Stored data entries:

++++++++++++++++++++

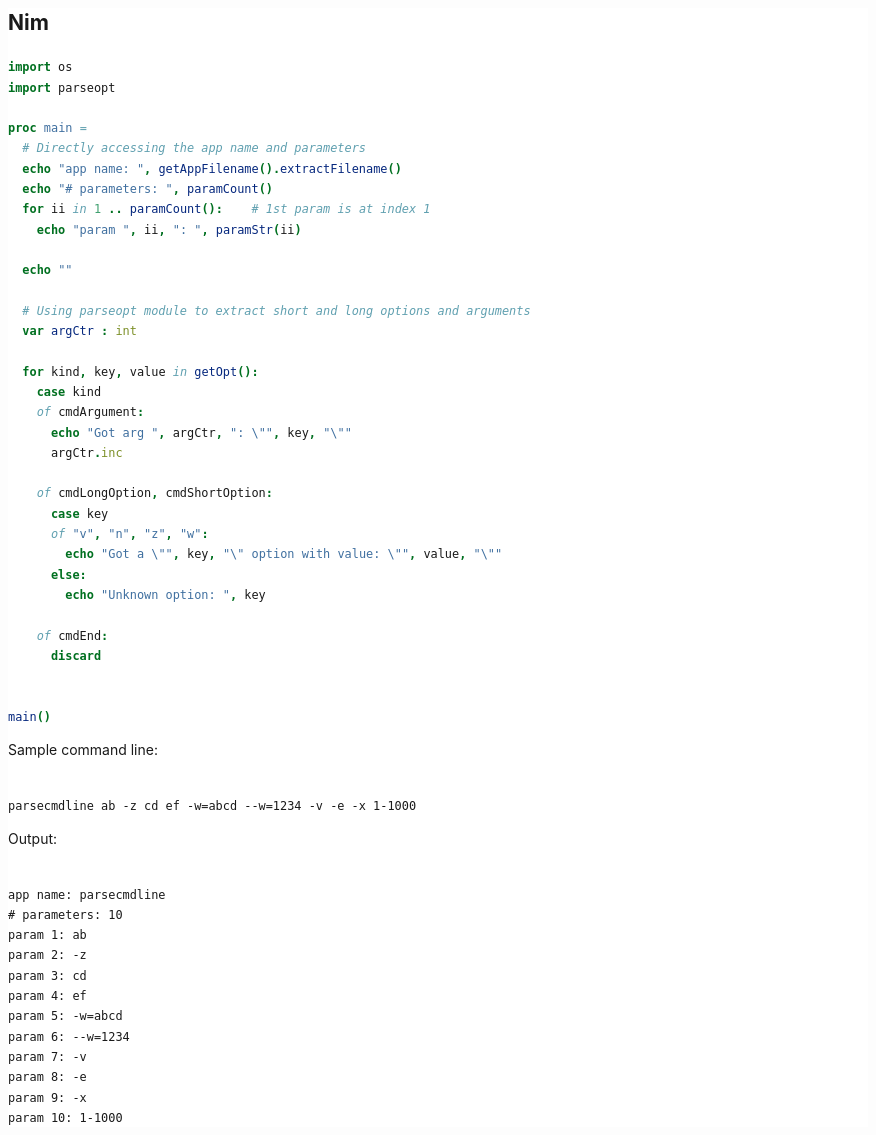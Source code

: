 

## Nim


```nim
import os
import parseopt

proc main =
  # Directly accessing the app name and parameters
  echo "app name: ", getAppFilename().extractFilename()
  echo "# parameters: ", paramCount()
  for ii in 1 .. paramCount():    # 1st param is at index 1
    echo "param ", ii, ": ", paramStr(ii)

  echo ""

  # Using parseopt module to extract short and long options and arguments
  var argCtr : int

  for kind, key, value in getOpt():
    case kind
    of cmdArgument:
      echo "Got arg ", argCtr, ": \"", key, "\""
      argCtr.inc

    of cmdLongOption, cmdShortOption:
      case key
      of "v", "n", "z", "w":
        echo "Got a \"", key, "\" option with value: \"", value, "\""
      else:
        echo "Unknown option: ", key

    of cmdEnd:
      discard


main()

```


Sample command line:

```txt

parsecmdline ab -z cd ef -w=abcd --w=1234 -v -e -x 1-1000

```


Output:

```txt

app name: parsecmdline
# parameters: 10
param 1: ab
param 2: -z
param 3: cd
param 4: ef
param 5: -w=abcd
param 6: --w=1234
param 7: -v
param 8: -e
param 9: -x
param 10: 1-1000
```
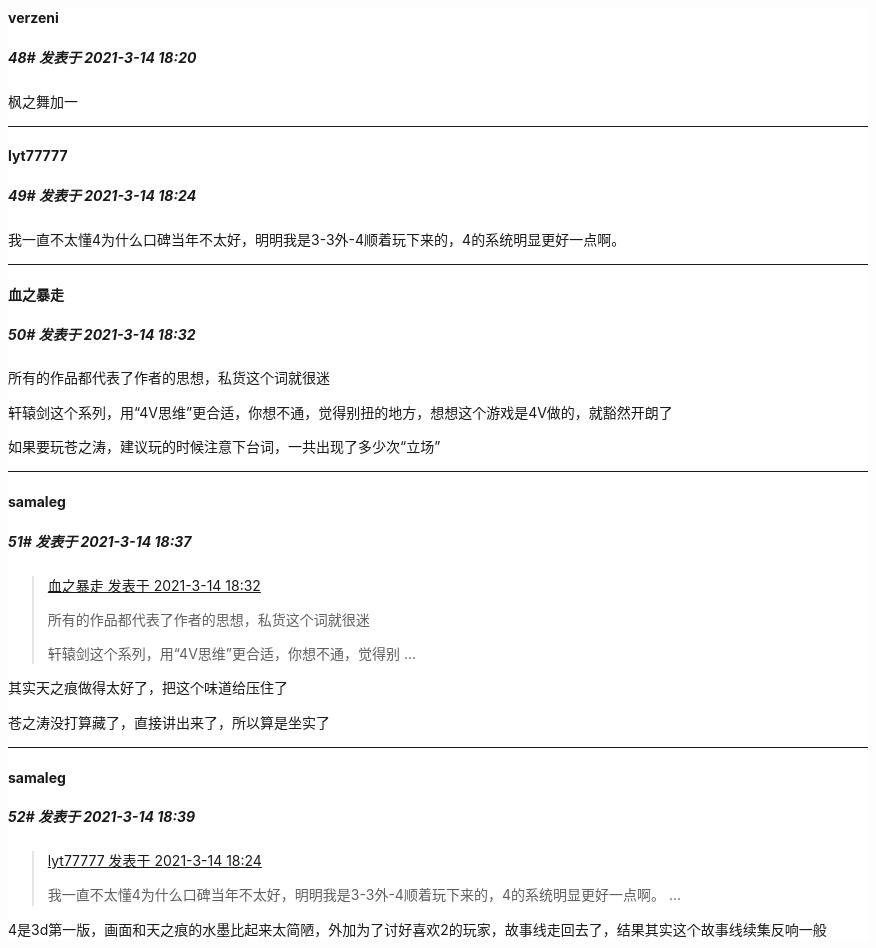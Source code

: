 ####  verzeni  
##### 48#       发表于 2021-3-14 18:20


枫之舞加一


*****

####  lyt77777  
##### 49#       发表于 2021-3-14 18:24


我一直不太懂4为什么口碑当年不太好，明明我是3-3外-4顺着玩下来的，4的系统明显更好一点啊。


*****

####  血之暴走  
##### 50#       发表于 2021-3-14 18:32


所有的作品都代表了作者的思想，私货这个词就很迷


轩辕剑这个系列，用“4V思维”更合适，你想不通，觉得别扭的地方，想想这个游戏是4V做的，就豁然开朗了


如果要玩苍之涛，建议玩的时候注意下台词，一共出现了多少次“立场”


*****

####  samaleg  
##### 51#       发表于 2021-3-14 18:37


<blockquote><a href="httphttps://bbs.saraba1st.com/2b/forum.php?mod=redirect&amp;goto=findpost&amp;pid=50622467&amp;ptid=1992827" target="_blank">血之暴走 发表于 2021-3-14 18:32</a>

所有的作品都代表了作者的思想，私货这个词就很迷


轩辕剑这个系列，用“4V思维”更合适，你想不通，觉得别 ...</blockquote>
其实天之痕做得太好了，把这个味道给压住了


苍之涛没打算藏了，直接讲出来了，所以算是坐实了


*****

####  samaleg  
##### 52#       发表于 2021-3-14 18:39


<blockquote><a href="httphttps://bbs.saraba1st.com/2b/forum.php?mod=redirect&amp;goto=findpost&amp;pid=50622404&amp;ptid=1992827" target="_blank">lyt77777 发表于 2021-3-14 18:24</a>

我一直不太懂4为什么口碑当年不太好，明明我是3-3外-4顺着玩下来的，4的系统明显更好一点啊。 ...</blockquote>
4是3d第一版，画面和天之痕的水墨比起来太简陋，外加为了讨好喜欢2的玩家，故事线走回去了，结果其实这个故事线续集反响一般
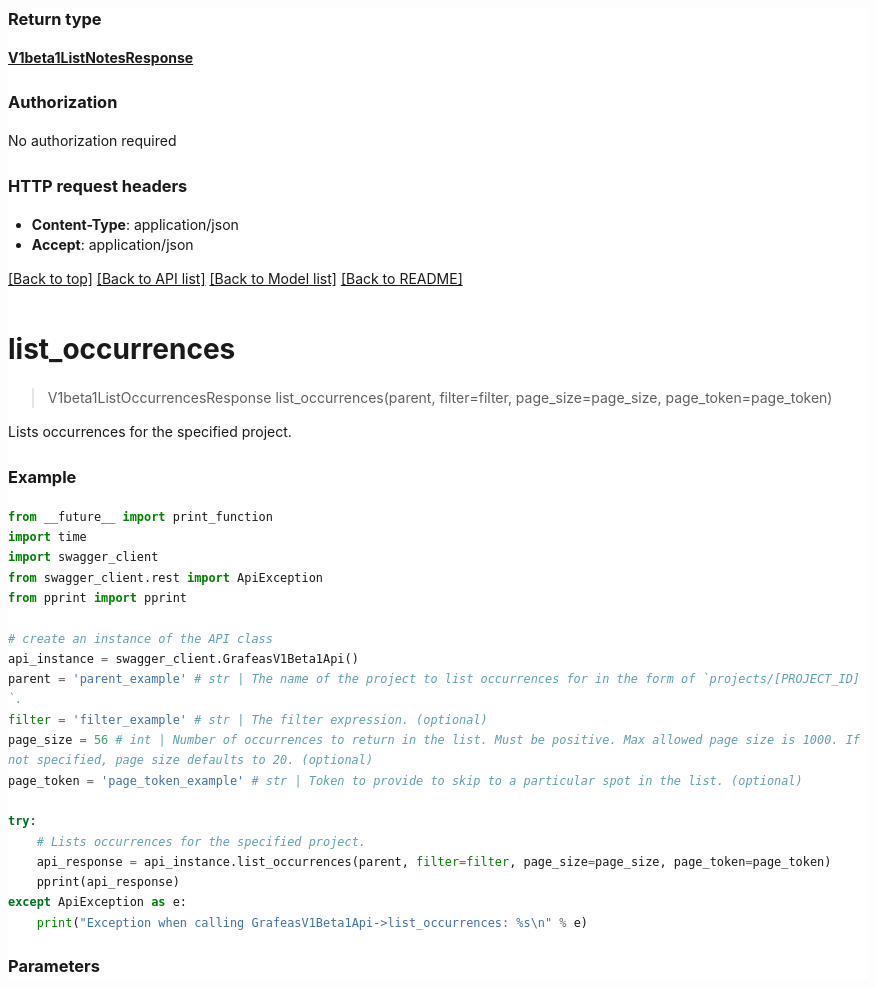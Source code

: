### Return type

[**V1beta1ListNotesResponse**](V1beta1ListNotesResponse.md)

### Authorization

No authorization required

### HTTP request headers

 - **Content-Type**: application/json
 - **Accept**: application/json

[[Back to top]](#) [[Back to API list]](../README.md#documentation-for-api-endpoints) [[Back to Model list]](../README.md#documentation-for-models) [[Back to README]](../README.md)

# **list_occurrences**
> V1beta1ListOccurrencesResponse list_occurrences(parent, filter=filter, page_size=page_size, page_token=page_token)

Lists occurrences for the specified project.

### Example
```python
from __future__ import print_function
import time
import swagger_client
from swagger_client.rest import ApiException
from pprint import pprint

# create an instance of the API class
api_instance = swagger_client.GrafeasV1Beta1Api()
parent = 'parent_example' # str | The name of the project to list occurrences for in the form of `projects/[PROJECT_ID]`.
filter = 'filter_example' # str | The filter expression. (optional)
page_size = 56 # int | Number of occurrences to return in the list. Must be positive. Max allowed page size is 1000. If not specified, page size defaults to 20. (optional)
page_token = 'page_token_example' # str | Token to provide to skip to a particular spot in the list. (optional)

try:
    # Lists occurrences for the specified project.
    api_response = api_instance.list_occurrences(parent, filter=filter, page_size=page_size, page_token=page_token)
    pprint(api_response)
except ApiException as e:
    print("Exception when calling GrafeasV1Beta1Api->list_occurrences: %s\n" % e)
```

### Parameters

++++++++++++++++++++

> **What to produce**
Tally the lines of the records holding the word "血之暴走", then give only the resulting number.

> **Written answer**
2